DATASET CONTENT:
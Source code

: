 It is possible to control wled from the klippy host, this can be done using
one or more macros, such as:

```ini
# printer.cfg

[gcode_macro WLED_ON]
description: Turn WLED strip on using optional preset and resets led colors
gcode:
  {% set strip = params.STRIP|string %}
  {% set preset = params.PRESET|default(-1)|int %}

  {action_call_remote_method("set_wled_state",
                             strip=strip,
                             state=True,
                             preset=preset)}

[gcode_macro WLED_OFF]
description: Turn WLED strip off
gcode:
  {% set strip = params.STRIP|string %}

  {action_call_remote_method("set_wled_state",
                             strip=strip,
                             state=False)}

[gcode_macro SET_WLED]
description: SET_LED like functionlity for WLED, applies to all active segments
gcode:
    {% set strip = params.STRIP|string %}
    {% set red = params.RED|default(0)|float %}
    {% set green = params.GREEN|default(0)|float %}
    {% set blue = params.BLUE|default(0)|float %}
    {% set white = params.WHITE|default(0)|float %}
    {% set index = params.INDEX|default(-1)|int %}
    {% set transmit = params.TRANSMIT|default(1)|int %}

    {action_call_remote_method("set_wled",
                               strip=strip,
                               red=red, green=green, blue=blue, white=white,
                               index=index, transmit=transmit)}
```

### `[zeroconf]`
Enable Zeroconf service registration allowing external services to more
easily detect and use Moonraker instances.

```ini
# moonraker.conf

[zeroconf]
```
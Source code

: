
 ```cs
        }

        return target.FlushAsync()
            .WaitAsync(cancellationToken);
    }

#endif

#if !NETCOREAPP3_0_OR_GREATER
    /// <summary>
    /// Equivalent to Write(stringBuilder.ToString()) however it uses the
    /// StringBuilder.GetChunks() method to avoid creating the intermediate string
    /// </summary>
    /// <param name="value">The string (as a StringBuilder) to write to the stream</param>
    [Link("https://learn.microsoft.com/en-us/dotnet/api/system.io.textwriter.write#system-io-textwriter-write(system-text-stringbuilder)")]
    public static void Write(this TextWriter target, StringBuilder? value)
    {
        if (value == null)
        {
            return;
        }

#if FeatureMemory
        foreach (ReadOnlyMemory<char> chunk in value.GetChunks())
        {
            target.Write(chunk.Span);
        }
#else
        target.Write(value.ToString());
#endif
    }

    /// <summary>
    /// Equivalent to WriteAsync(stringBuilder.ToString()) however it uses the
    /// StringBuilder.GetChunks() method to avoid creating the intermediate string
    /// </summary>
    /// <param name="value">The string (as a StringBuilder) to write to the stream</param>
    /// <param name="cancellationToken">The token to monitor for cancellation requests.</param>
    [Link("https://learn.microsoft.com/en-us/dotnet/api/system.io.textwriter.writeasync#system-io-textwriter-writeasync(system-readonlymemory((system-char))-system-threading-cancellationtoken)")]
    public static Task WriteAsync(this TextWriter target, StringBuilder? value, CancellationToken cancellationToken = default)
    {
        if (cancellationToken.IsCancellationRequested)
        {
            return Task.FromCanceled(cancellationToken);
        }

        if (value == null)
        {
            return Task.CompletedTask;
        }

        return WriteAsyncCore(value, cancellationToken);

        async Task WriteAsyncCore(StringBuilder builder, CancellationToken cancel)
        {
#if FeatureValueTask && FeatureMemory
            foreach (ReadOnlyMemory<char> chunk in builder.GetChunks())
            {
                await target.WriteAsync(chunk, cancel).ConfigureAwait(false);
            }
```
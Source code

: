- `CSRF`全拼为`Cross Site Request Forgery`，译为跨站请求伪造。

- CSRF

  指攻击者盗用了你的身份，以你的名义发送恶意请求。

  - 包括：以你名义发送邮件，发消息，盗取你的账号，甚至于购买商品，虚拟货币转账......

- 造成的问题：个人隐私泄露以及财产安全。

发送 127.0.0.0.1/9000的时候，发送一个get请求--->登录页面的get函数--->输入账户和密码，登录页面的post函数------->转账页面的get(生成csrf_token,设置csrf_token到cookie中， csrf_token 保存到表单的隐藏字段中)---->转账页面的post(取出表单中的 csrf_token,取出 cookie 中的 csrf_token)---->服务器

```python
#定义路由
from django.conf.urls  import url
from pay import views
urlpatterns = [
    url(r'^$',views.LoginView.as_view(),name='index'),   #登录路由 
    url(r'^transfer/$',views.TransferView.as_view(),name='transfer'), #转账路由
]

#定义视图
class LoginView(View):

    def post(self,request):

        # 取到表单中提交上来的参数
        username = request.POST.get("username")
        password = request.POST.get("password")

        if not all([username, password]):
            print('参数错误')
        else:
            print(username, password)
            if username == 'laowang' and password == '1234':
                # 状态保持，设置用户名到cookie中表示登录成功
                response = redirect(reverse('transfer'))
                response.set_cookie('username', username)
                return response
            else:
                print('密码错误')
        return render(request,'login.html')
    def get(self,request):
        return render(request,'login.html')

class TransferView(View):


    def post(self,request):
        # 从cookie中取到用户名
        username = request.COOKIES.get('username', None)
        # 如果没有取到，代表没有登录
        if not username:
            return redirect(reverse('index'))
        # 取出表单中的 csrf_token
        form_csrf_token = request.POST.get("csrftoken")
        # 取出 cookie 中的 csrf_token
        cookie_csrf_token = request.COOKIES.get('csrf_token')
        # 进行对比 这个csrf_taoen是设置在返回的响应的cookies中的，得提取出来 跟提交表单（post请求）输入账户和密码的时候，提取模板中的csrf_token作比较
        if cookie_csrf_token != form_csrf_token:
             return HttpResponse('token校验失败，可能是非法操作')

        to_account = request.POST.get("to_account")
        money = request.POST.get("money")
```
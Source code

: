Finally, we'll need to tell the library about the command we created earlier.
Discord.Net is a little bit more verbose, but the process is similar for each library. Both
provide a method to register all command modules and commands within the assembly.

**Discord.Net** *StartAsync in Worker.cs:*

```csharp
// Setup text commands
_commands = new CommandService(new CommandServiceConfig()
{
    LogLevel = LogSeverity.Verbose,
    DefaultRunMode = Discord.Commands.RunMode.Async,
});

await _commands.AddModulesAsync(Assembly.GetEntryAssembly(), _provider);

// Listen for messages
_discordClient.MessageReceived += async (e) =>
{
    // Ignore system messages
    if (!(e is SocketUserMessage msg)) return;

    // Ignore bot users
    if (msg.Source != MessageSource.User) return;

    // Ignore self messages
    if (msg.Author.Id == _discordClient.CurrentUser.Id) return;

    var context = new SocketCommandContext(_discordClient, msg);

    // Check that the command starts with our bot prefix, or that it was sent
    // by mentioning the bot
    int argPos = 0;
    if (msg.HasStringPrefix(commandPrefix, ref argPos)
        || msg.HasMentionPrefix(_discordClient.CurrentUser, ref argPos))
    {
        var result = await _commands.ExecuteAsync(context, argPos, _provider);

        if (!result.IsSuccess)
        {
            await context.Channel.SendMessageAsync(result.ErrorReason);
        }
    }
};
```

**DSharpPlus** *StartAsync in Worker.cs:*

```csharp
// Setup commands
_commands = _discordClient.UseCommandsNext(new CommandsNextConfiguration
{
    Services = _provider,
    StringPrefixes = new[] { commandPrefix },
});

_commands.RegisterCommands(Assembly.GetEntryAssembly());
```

EXERCISE:
Copy every line from the data that includes the string "commandPrefix".

ANSWER SECTION:
    if (msg.HasStringPrefix(commandPrefix, ref argPos)
    StringPrefixes = new[] { commandPrefix },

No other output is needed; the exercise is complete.